Collected data
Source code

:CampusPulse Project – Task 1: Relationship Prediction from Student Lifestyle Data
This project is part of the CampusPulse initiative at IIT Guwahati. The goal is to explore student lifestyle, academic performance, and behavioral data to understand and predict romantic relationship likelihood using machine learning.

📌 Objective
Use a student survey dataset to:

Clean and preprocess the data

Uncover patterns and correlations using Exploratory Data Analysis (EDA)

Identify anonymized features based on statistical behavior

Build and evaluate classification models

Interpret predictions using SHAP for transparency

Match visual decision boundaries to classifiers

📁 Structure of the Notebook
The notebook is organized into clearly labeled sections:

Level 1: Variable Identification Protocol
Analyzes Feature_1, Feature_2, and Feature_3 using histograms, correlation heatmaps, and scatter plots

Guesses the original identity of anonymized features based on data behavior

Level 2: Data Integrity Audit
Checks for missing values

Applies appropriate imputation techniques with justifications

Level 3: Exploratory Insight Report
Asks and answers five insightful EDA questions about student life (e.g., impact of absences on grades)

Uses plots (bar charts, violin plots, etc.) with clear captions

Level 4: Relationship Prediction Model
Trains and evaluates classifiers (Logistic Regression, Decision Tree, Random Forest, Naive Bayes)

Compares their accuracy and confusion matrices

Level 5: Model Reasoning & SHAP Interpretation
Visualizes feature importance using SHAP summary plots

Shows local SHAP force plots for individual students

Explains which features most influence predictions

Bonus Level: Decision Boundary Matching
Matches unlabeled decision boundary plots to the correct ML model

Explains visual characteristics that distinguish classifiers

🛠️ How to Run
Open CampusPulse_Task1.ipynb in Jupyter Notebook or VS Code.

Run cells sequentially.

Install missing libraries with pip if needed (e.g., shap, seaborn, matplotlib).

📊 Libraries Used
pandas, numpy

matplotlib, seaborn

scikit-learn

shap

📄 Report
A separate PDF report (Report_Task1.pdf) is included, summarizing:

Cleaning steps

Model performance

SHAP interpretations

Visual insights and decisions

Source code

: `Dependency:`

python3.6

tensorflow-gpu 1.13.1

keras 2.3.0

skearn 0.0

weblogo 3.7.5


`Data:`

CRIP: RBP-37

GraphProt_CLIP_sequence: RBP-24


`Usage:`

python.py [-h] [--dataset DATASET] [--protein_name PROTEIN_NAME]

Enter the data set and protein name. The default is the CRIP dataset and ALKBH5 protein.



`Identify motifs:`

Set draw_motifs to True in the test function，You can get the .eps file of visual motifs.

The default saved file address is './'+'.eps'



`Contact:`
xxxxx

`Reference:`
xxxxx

◆ ABOUT THIS EXERCISE
Would you retype exactly the lines above, from the line with "Uncover patterns and" to the line with "Asks and answers", with both end lines kept and nothing more?

◆ RESULT
Uncover patterns and correlations using Exploratory Data Analysis (EDA)

Identify anonymized features based on statistical behavior

Build and evaluate classification models

Interpret predictions using SHAP for transparency

Match visual decision boundaries to classifiers

📁 Structure of the Notebook
The notebook is organized into clearly labeled sections:

Level 1: Variable Identification Protocol
Analyzes Feature_1, Feature_2, and Feature_3 using histograms, correlation heatmaps, and scatter plots

Guesses the original identity of anonymized features based on data behavior

Level 2: Data Integrity Audit
Checks for missing values

Applies appropriate imputation techniques with justifications

Level 3: Exploratory Insight Report
Asks and answers five insightful EDA questions about student life (e.g., impact of absences on grades)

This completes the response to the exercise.